15 November 2006

'Macbeth'



















I had cause to gives thanks to the god of video on the weekend when I came across a DVD of the famous 1976 production of ‘Macbeth’ produced by Trevor Nunn, starring Judi Dench and Ian McKellen.

I have always wanted to see this production ever since I glimpsed a short clip on a documentary, and those few harrowing seconds were enough.

Lady Macbeth is in torment. She enters hollow-eyed and gaunt with lack of sleep and suffering. She stares sightless into a lit candle.

What need we fear who knows it, when none can call our power
to account?--Yet who would have thought the old man
to have had so much blood in him?

Here's the smell of the blood still:
all the perfumes of Arabia will not sweeten
this little hand.

She screams in grief, a sound which starts in the back of her throat and rises to a wail of agony as she moves in an arc, clutching her whole body in a rictus of constricted pain. It is a study of sustained breath control, with the human voice nothing but an open channel of emotion.

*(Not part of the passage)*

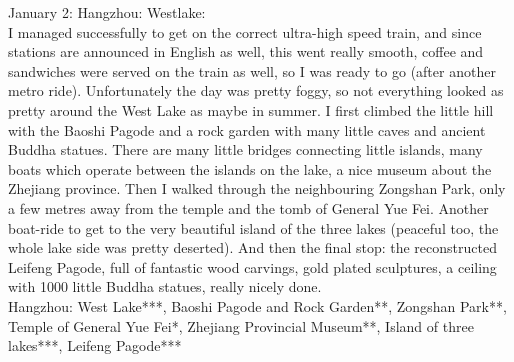 January 2: Hangzhou: Westlake:\\
I managed successfully to get on the correct ultra-high speed train, and since stations are announced in English as well, this went really smooth, coffee and sandwiches were served on the train as well, so I was ready to go (after another metro ride). Unfortunately the day was pretty foggy, so not everything looked as pretty around the West Lake as maybe in summer. I first climbed the little hill with the Baoshi Pagode and a rock garden with many little caves and ancient Buddha statues. There are many little bridges connecting little islands, many boats which operate between the islands on the lake, a nice museum about the Zhejiang province. Then I walked through the neighbouring Zongshan Park, only a few metres away from the temple and the tomb of General Yue Fei. Another boat-ride to get to the very beautiful island of the three lakes (peaceful too, the whole lake side was pretty deserted). And then the final stop: the reconstructed Leifeng Pagode, full of fantastic wood carvings, gold plated sculptures, a ceiling with 1000 little Buddha statues, really nicely done.\\

Hangzhou: West Lake***, Baoshi Pagode and Rock Garden**, Zongshan Park**, Temple of General Yue Fei*, Zhejiang Provincial Museum**, Island of three lakes***, Leifeng Pagode***\\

The film is lean; nothing but the actors, and the voice. Shakespeare after Beckett.

1 comment:

I am the Queen of EVERYTHNG...OK!! said...

Have not seen this version, after Polanskis interpretation ;which I believe he directed after his wife was murdered by the Mason cult;nothing could compare to the anguish, loss,heartwrenchingly sense of the a mind at the edge that was portrayed in that version. I hated the violent content but it adds to the futility of it all.